• Source texts of formatted documents:
^^^^^^^^^^^^^^^^

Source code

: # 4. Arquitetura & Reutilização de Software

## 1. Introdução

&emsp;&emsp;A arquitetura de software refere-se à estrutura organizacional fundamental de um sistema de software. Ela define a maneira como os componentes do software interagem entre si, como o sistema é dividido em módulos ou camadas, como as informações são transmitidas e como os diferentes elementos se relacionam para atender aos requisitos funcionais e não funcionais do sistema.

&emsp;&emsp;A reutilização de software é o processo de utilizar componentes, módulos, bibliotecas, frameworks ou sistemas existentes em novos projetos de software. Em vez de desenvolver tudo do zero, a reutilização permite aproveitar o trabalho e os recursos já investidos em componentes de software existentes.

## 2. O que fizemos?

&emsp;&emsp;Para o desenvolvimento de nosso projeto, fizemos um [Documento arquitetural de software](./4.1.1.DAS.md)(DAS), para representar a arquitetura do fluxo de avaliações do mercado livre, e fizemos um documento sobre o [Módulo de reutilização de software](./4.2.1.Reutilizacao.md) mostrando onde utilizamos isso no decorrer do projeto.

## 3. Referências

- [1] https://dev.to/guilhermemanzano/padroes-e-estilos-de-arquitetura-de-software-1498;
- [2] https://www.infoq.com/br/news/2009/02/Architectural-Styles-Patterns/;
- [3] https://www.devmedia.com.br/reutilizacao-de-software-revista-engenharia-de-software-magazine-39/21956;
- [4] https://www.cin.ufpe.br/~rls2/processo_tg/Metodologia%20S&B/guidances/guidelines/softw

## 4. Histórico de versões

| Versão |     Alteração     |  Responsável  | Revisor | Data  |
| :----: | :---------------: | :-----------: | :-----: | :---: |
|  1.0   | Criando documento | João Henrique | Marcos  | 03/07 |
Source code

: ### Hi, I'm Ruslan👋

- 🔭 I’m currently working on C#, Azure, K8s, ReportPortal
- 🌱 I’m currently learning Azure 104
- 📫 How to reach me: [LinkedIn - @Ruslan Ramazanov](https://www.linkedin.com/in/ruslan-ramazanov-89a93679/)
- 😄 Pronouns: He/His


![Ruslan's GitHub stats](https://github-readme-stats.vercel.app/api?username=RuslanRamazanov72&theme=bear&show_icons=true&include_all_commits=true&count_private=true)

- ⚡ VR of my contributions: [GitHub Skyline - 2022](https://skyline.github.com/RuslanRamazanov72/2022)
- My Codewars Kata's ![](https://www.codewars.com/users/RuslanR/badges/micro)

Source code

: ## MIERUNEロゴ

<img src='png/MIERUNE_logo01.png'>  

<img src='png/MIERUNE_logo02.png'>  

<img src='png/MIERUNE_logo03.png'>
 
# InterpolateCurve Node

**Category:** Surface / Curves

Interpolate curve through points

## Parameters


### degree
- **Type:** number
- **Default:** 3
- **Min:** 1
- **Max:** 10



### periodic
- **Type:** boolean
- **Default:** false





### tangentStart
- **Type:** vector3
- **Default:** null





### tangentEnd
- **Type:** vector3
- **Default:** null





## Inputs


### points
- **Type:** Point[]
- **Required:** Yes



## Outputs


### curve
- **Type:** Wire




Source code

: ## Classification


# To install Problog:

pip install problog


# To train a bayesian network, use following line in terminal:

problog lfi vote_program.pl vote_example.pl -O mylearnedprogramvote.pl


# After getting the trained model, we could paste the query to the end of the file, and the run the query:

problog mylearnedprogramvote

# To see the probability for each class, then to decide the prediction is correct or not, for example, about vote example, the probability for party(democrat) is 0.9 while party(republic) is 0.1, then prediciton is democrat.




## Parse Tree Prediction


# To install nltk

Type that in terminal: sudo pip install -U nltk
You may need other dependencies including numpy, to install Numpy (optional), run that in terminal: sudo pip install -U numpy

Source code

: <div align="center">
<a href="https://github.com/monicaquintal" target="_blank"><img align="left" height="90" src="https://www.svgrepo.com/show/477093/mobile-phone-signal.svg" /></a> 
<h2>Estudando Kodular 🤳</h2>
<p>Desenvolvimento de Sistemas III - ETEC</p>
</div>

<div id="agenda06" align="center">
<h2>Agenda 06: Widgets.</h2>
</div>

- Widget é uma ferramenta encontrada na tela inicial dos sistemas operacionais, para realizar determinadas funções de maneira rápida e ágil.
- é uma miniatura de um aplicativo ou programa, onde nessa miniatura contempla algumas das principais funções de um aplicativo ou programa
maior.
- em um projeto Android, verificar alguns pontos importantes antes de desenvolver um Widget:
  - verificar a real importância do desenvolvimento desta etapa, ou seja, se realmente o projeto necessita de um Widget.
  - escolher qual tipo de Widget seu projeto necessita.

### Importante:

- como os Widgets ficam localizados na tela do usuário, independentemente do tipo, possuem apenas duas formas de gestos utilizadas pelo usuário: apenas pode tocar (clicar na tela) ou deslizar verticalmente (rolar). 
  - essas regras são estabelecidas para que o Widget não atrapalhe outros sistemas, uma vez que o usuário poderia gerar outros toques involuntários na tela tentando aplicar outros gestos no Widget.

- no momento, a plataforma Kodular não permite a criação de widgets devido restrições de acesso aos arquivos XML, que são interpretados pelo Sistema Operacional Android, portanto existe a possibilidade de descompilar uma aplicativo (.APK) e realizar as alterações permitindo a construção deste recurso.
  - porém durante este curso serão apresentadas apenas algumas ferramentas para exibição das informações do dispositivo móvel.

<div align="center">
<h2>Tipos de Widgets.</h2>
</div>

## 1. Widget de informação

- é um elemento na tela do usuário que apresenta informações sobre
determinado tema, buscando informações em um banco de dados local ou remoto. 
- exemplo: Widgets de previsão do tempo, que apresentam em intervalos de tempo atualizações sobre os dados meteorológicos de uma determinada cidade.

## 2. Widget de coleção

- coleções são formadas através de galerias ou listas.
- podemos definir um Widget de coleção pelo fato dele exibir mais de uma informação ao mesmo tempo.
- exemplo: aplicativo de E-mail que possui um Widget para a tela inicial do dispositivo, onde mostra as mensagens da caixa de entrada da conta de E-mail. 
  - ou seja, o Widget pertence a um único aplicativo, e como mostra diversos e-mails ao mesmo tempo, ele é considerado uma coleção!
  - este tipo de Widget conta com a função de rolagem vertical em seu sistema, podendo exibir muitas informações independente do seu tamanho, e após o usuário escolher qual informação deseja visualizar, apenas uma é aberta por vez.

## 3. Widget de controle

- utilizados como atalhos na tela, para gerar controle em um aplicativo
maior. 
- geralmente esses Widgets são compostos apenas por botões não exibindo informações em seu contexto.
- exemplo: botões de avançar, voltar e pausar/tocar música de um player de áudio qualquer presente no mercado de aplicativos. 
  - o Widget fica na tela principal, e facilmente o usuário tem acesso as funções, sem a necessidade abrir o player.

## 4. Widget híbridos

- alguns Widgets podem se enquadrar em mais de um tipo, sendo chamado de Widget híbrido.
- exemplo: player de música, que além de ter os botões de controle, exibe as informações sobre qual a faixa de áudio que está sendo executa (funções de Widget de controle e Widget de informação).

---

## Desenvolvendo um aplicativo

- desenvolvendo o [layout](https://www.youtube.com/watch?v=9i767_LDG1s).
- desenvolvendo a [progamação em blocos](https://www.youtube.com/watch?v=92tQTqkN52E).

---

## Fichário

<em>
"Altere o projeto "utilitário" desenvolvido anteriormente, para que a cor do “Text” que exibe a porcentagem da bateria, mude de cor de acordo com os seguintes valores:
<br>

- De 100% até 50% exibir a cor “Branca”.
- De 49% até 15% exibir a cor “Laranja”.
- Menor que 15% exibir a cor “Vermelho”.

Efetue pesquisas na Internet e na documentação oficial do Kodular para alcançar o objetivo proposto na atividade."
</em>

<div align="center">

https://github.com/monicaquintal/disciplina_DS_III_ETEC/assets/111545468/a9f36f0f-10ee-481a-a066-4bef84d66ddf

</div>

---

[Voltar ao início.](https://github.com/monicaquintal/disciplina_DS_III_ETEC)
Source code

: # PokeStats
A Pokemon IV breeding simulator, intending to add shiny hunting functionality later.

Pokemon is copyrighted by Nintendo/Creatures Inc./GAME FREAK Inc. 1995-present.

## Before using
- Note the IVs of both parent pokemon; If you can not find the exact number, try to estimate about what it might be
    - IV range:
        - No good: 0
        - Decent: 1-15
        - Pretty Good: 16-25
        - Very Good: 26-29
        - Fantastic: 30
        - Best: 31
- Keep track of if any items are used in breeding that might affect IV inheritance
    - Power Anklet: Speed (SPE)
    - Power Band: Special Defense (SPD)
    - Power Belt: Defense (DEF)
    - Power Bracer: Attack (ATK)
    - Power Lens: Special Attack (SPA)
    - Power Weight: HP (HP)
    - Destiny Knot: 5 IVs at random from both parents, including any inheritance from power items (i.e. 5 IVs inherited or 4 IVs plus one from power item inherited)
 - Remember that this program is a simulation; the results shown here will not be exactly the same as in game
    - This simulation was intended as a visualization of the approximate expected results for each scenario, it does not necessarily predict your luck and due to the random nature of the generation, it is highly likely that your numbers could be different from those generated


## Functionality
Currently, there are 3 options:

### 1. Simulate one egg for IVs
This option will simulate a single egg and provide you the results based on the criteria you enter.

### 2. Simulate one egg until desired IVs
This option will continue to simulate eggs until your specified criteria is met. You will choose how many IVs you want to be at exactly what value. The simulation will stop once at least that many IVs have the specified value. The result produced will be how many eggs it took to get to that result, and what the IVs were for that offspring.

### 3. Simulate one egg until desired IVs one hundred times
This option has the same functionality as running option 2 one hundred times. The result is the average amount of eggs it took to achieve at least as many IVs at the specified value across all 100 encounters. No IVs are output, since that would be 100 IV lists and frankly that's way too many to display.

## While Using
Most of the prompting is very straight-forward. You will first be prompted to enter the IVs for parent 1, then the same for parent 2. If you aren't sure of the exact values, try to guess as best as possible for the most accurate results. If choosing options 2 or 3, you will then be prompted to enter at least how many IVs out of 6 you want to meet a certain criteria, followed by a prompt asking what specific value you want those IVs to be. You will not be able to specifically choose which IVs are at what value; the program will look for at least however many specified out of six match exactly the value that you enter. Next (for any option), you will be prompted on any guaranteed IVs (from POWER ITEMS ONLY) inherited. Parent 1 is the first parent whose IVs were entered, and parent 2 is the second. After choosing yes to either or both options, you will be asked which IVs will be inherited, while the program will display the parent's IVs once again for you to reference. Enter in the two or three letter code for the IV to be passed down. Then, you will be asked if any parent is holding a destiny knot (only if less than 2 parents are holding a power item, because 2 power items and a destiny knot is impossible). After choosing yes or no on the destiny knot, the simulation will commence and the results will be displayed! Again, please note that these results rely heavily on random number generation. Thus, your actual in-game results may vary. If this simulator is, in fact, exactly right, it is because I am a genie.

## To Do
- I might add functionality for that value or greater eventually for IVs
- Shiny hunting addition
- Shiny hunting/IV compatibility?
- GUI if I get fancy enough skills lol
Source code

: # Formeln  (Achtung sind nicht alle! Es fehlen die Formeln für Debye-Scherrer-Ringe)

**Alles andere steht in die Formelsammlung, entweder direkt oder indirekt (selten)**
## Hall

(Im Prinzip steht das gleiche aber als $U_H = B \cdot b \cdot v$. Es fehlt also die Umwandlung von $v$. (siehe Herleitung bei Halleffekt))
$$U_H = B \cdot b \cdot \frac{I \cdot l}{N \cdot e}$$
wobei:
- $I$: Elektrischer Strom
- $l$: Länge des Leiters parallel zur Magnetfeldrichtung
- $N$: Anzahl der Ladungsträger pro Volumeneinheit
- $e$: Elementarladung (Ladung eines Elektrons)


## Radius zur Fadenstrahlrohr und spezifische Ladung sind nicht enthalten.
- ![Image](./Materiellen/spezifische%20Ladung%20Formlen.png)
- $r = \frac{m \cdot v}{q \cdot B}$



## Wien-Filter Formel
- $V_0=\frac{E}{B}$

^^^^^^^^^^^^^^^^

• What you will do: Up to and including the line that contains "## 1. Introdução", output the records above exactly, beginning with their first line.

• Written solution:
Source code

: # 4. Arquitetura & Reutilização de Software

## 1. Introdução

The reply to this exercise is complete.